Zmiany w propozycji planu pokojowego dla Ukrainy. "Pozostaje kilka punktów spornych"

Amerykańska propozycja planu pokojowego dla Ukrainy została zmieniona po rozmowach w Genewie. Prezydent Ukrainy Wołodymyr Zełenski podał, że liczba punktów amerykańskiej planu została zmniejszona. Rzeczniczka Białego Domu Karoline Leavitt poinformowała z kolei, że większość punktów planu pokojowego została już uzgodniona. Jak wskazały obie strony, wciąż pozostają kwestie do uzgodnienia.

Zełenski oświadczył w poniedziałek, że po rozmowach ukraińskiej delegacji z przedstawicielami USA i Europy w Genewie liczba punktów amerykańskiej propozycji pokojowej została zmniejszona i „nie wynosi już 28”.

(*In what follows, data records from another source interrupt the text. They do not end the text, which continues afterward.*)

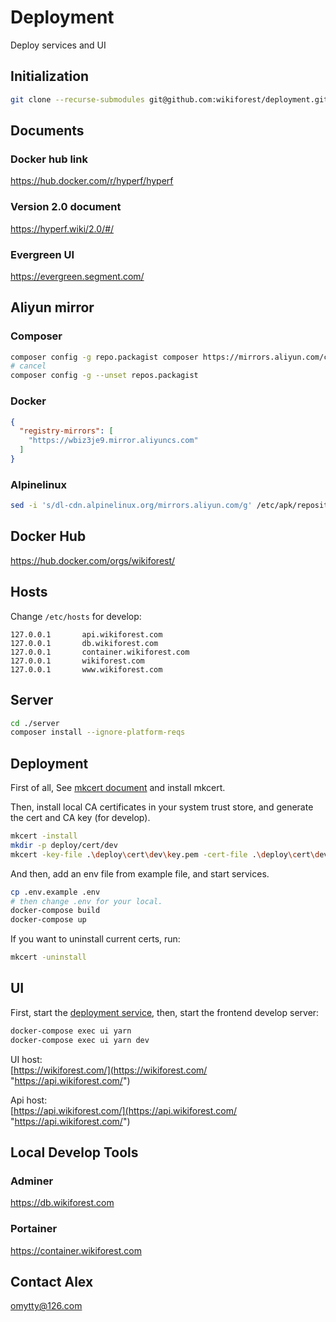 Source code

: # Deployment
Deploy services and UI

## Initialization
```sh
git clone --recurse-submodules git@github.com:wikiforest/deployment.git
```

## Documents
### Docker hub link
https://hub.docker.com/r/hyperf/hyperf

### Version 2.0 document
https://hyperf.wiki/2.0/#/

### Evergreen UI
https://evergreen.segment.com/

## Aliyun mirror
### Composer
```sh
composer config -g repo.packagist composer https://mirrors.aliyun.com/composer/
# cancel
composer config -g --unset repos.packagist
```

### Docker
```json
{
  "registry-mirrors": [
    "https://wbiz3je9.mirror.aliyuncs.com"
  ]
}
```

### Alpinelinux
```sh
sed -i 's/dl-cdn.alpinelinux.org/mirrors.aliyun.com/g' /etc/apk/repositories
```

## Docker Hub
https://hub.docker.com/orgs/wikiforest/

## Hosts
Change `/etc/hosts` for develop:
```
127.0.0.1       api.wikiforest.com
127.0.0.1       db.wikiforest.com
127.0.0.1       container.wikiforest.com
127.0.0.1       wikiforest.com
127.0.0.1       www.wikiforest.com
```

## Server
```sh
cd ./server
composer install --ignore-platform-reqs
```

## Deployment
First of all, See [mkcert document](https://github.com/FiloSottile/mkcert/blob/master/README.md "mkcert document") and install mkcert.

Then, install local CA certificates in your system trust store, and generate the cert and CA key (for develop).
```sh
mkcert -install
mkdir -p deploy/cert/dev
mkcert -key-file .\deploy\cert\dev\key.pem -cert-file .\deploy\cert\dev\cert.pem wikiforest.com *.wikiforest.com
```

And then, add an env file from example file, and start services.
```sh
cp .env.example .env
# then change .env for your local.
docker-compose build
docker-compose up
```

If you want to uninstall current certs, run:
```sh
mkcert -uninstall
```

## UI
First, start the [deployment service](https://github.com/wikiforest/server "deployment service"), then, start the frontend develop server:

```bash
docker-compose exec ui yarn
docker-compose exec ui yarn dev
```

UI host:   
[https://wikiforest.com/](https://wikiforest.com/ "https://api.wikiforest.com/")

Api host:   
[https://api.wikiforest.com/](https://api.wikiforest.com/ "https://api.wikiforest.com/")

## Local Develop Tools
### Adminer
https://db.wikiforest.com

### Portainer
https://container.wikiforest.com

## Contact Alex
[omytty@126.com](mailto:omytty@126.com "omytty@126.com")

„Dziś nasza delegacja wróciła z Genewy po rozmowach ze stroną amerykańską oraz europejskimi partnerami i teraz lista niezbędnych kroków do zakończenia wojny może stać się wykonalna. W tej chwili, po Genewie, punktów jest mniej – już nie 28 – i wiele właściwych rzeczy zostało ujętych w tych ramach” – napisał w portalach społecznościowych.

Zełenski zaznaczył, że dokument wciąż potrzebuje dopracowania. „Wciąż jest nad czym wspólnie pracować – to bardzo trudne – aby przygotować dokument końcowy, i trzeba to zrobić godnie. I doceniamy, że większość świata jest gotowa nam pomagać, a strona amerykańska jest nastawiona konstruktywnie. Wczoraj praktycznie przez cały dzień trwały spotkania – to była trudna, niezwykle szczegółowa praca” – podkreślił.

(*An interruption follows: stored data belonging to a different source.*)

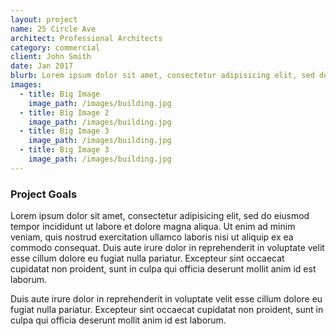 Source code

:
 ```yaml
---
layout: project
name: 25 Circle Ave
architect: Professional Architects
category: commercial
client: John Smith
date: Jan 2017
blurb: Lorem ipsum dolor sit amet, consectetur adipisicing elit, sed do eiusmod tempor incididunt ut labore et dolore magna aliqua
images:
  - title: Big Image
    image_path: /images/building.jpg
  - title: Big Image 2
    image_path: /images/building.jpg
  - title: Big Image 3
    image_path: /images/building.jpg
  - title: Big Image 3
    image_path: /images/building.jpg
---
```


### Project Goals

Lorem ipsum dolor sit amet, consectetur adipisicing elit, sed do eiusmod tempor incididunt ut labore et dolore magna aliqua. Ut enim ad minim veniam, quis nostrud exercitation ullamco laboris nisi ut aliquip ex ea commodo consequat. Duis aute irure dolor in reprehenderit in voluptate velit esse cillum dolore eu fugiat nulla pariatur. Excepteur sint occaecat cupidatat non proident, sunt in culpa qui officia deserunt mollit anim id est laborum.

Duis aute irure dolor in reprehenderit in voluptate velit esse cillum dolore eu fugiat nulla pariatur. Excepteur sint occaecat cupidatat non proident, sunt in culpa qui officia deserunt mollit anim id est laborum.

Prezydent Ukrainy podał, że ukraiński zespół podczas rozmów w Genewie przedstawił raport dotyczący nowego projektu działań. „Kwestie wrażliwe omówię z prezydentem USA Donaldem Trumpem. Ukraina nigdy nie będzie przeszkodą dla pokoju – to nasza zasada, wspólna zasada, i miliony Ukraińców liczą na godny pokój i zasługują na niego. Zrobimy wszystko, aby to osiągnąć, jesteśmy gotowi pracować maksymalnie szybko” – podkreślił Zełenski.

Biały Dom: na razie nie ma zaplanowanego spotkania prezydentów USA i Ukrainy

Rzeczniczka Białego poinformowała z kolei, że administracja USA pozytywnie podchodzi do tego, co wydarzyło się w niedzielę w Genewie, gdzie przeprowadzono rozmowy na temat 28-punktowego planu pokojowego dla Ukrainy. Zaznaczyła, że sekretarz stanu Marco Rubio i wysłannik Steve Witkoff i „cały zespół pracował nad punktami tego planu, który Stany Zjednoczone opracowały przy udziale obu stron, Rosjan i Ukraińców”.

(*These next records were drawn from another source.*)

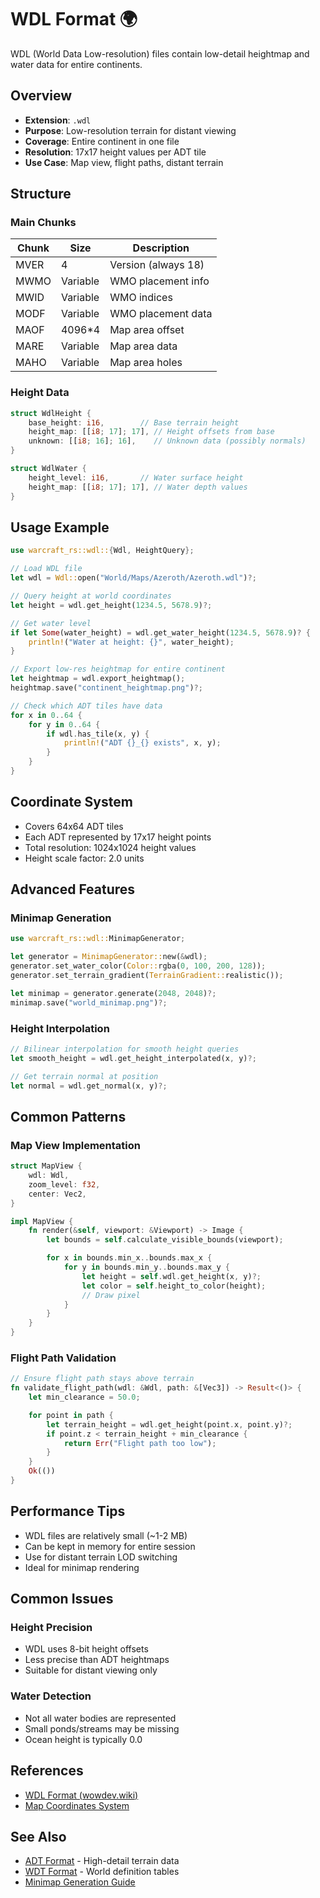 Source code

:# WDL Format 🌍

WDL (World Data Low-resolution) files contain low-detail heightmap and water data
for entire continents.

## Overview

- **Extension**: `.wdl`
- **Purpose**: Low-resolution terrain for distant viewing
- **Coverage**: Entire continent in one file
- **Resolution**: 17x17 height values per ADT tile
- **Use Case**: Map view, flight paths, distant terrain

## Structure

### Main Chunks

| Chunk | Size | Description |
|-------|------|-------------|
| MVER | 4 | Version (always 18) |
| MWMO | Variable | WMO placement info |
| MWID | Variable | WMO indices |
| MODF | Variable | WMO placement data |
| MAOF | 4096*4 | Map area offset |
| MARE | Variable | Map area data |
| MAHO | Variable | Map area holes |

### Height Data

```rust
struct WdlHeight {
    base_height: i16,        // Base terrain height
    height_map: [[i8; 17]; 17], // Height offsets from base
    unknown: [[i8; 16]; 16],    // Unknown data (possibly normals)
}

struct WdlWater {
    height_level: i16,       // Water surface height
    height_map: [[i8; 17]; 17], // Water depth values
}
```

## Usage Example

```rust
use warcraft_rs::wdl::{Wdl, HeightQuery};

// Load WDL file
let wdl = Wdl::open("World/Maps/Azeroth/Azeroth.wdl")?;

// Query height at world coordinates
let height = wdl.get_height(1234.5, 5678.9)?;

// Get water level
if let Some(water_height) = wdl.get_water_height(1234.5, 5678.9)? {
    println!("Water at height: {}", water_height);
}

// Export low-res heightmap for entire continent
let heightmap = wdl.export_heightmap();
heightmap.save("continent_heightmap.png")?;

// Check which ADT tiles have data
for x in 0..64 {
    for y in 0..64 {
        if wdl.has_tile(x, y) {
            println!("ADT {}_{} exists", x, y);
        }
    }
}
```

## Coordinate System

- Covers 64x64 ADT tiles
- Each ADT represented by 17x17 height points
- Total resolution: 1024x1024 height values
- Height scale factor: 2.0 units

## Advanced Features

### Minimap Generation

```rust
use warcraft_rs::wdl::MinimapGenerator;

let generator = MinimapGenerator::new(&wdl);
generator.set_water_color(Color::rgba(0, 100, 200, 128));
generator.set_terrain_gradient(TerrainGradient::realistic());

let minimap = generator.generate(2048, 2048)?;
minimap.save("world_minimap.png")?;
```

### Height Interpolation

```rust
// Bilinear interpolation for smooth height queries
let smooth_height = wdl.get_height_interpolated(x, y)?;

// Get terrain normal at position
let normal = wdl.get_normal(x, y)?;
```

## Common Patterns

### Map View Implementation

```rust
struct MapView {
    wdl: Wdl,
    zoom_level: f32,
    center: Vec2,
}

impl MapView {
    fn render(&self, viewport: &Viewport) -> Image {
        let bounds = self.calculate_visible_bounds(viewport);

        for x in bounds.min_x..bounds.max_x {
            for y in bounds.min_y..bounds.max_y {
                let height = self.wdl.get_height(x, y)?;
                let color = self.height_to_color(height);
                // Draw pixel
            }
        }
    }
}
```

### Flight Path Validation

```rust
// Ensure flight path stays above terrain
fn validate_flight_path(wdl: &Wdl, path: &[Vec3]) -> Result<()> {
    let min_clearance = 50.0;

    for point in path {
        let terrain_height = wdl.get_height(point.x, point.y)?;
        if point.z < terrain_height + min_clearance {
            return Err("Flight path too low");
        }
    }
    Ok(())
}
```

## Performance Tips

- WDL files are relatively small (~1-2 MB)
- Can be kept in memory for entire session
- Use for distant terrain LOD switching
- Ideal for minimap rendering

## Common Issues

### Height Precision

- WDL uses 8-bit height offsets
- Less precise than ADT heightmaps
- Suitable for distant viewing only

### Water Detection

- Not all water bodies are represented
- Small ponds/streams may be missing
- Ocean height is typically 0.0

## References

- [WDL Format (wowdev.wiki)](https://wowdev.wiki/WDL)
- [Map Coordinates System](https://wowdev.wiki/Map_coordinates)

## See Also

- [ADT Format](adt.md) - High-detail terrain data
- [WDT Format](wdt.md) - World definition tables
- [Minimap Generation Guide](../../guides/minimap-generation.md)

Leavitt podała, że „znacząca większość z tych punktów została uzgodniona”, ale że nadal są punkty sporne.

– Ukraińcy pracowali z nami nad brzmieniem dokumentu. Pozostaje tylko kilka punktów spornych, nad którymi nasze zespoły pracują – powiedziała w rozmowie z Fox News.

– Czujemy więc, że jesteśmy w bardzo dobrej sytuacji. Oczywiście musimy się upewnić, że wszystkie te punkty zostaną uzgodnione. A potem, oczywiście, będziemy musieli się upewnić, że druga strona tej wojny, Rosjanie, również się na nie zgodzi – powiedziała rzeczniczka.

Leavitt w rozmowie z dziennikarzami przekazała również, że na razie nie ma zaplanowanego spotkania prezydenta USA Donalda Trumpa z prezydentem Ukrainy Wołodymyrem Zełenskim w najbliższym czasie.

– Ale, jak wiecie, sprawy mogą się zmienić bardzo szybko w tej sprawie, więc będziemy was informować – dodała. Wcześniej agencja Reutera, powołując się na źródła, podała, że Zełenski może przybyć w tym tygodniu do Waszyngtonu, by rozmawiać o planie pokojowym.

Leavitt wskazała również, że Trump chce zakończyć tę wojnę jak najszybciej i wywiera dużą presję na liderów obu krajów – Rosji i Ukrainy.

– Rozmawiamy z dwiema stronami. Prezydent rozmawia z dwoma liderami bezpośrednio od 10 miesięcy. Tak, można się spodziewać, że presja będzie kontynuowana – powiedziała rzeczniczka Białego Domu.